Late work, collaboration rules, and the honor code:

Every student has a total of 7 grace days to extend the coursework deadlines through the semester. Each grace day allows for a 24 hours deadline extension without late penalty. That is, you may apply the grace days on a late submission to remove its late penalty. The maximum extension you may request is up to the remaining grace days you have banked up. We will keep track of the grace days on MarkUs. After the grace period, assignments will be accepted up to 3 days late, but 10% will be deducted for each day late, rounded up to the nearest day. After that, submissions will not be accepted and will receive a score of 0.

You are welcome to work together with other students on the homework. You are also welcome to use any resources you find (online tutorials, textbooks, papers, chatbots, etc.) to help you complete the homework.

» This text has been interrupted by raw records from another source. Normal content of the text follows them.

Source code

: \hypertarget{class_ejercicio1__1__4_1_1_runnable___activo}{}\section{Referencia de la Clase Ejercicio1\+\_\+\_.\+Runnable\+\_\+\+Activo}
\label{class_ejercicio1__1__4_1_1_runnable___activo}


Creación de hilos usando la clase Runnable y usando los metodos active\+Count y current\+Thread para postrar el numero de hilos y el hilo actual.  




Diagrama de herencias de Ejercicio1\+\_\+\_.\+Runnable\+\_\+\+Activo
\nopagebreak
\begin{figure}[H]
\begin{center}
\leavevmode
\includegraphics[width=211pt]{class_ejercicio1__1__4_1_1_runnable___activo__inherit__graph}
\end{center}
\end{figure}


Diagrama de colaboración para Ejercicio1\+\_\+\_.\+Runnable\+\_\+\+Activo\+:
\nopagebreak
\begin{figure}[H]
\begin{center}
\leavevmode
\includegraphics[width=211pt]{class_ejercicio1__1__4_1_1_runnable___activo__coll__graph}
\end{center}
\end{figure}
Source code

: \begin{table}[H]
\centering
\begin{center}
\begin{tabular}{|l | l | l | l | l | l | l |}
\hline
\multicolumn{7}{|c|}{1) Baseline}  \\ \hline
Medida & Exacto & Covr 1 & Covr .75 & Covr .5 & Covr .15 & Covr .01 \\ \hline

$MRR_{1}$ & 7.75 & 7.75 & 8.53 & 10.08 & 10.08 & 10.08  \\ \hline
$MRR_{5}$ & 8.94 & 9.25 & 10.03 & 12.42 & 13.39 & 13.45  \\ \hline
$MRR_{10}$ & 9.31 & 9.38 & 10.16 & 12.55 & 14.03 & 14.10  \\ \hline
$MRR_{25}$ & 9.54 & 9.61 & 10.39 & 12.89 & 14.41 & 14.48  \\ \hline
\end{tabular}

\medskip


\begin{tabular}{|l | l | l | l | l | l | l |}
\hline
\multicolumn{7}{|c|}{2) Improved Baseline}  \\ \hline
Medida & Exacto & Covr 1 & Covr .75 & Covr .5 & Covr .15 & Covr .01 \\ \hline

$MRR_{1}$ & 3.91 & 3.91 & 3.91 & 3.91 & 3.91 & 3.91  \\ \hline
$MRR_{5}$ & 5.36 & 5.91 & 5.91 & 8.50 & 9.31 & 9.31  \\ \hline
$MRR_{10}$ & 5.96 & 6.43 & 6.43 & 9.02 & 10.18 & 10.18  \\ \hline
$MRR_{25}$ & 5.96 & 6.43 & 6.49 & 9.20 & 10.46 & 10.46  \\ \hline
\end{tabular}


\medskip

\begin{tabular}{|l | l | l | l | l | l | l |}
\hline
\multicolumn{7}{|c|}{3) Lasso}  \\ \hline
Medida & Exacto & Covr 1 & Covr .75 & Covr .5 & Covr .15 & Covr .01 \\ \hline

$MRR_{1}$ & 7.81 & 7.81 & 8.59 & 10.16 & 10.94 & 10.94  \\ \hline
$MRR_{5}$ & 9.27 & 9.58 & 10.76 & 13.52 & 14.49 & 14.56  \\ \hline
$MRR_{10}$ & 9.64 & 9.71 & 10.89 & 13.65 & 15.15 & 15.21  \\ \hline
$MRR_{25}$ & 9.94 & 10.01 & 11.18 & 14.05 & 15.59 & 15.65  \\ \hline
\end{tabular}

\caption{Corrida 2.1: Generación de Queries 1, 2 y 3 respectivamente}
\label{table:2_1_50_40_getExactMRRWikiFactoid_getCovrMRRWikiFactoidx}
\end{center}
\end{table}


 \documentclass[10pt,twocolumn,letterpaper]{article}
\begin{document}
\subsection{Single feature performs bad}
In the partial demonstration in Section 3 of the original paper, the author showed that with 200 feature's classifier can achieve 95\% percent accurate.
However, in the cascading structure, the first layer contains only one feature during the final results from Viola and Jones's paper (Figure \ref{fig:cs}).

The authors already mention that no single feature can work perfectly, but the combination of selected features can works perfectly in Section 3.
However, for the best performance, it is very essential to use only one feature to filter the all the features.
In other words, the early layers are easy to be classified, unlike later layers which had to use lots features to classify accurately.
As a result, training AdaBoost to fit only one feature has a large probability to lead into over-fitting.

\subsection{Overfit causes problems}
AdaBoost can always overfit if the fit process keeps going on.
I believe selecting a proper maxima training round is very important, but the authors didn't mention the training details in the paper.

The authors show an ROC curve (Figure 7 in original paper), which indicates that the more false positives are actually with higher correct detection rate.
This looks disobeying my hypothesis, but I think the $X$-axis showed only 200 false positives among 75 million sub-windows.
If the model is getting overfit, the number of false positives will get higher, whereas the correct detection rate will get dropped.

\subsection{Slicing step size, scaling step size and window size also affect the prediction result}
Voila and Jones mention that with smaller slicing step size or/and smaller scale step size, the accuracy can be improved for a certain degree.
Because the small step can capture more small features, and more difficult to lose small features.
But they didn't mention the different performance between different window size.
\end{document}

However, you must list any collaboration or resources you used to complete each homework on each assignment. If you hand in homework that involved collaboration and/or makes use of content that you did not create and you do not disclose this, you will get a 0 for that homework. In addition, it is likely that you will be able to use some resource (be it another student, ChatGPT, or whatever) that can help you solve many of the homework problems. However, note that if you rely too much on such resources you will likely not learn the material and will do poorly on the exams, during which such resources will not be available.


Resource:

Type Name Description
Related Textbooks Deep Learning (Goodfellow at al., 2016) The Deep Learning textbook is a resource intended to help students and practitioners enter the field of machine learning in general and deep learning.
  Information Theory, Inference, and Learning Algorithms (MacKay, 2003) A good introduction textbook that combines information theory and machine learning.
General Framework PyTorch An open source deep learning platform that provides a seamless path from research prototyping to production deployment.
Computation Platform Colab Colaboratory is a free Jupyter notebook environment that requires no setup and runs entirely in the cloud.
  GCE Google Compute Engine delivers virtual machines running in Google’s innovative data centers and worldwide fiber network.
  AWS-EC2 Amazon Elastic Compute Cloud (EC2) forms a central part of Amazon.com’s cloud-computing platform, Amazon Web Services (AWS), by allowing users to rent virtual computers on which to run their own computer applications.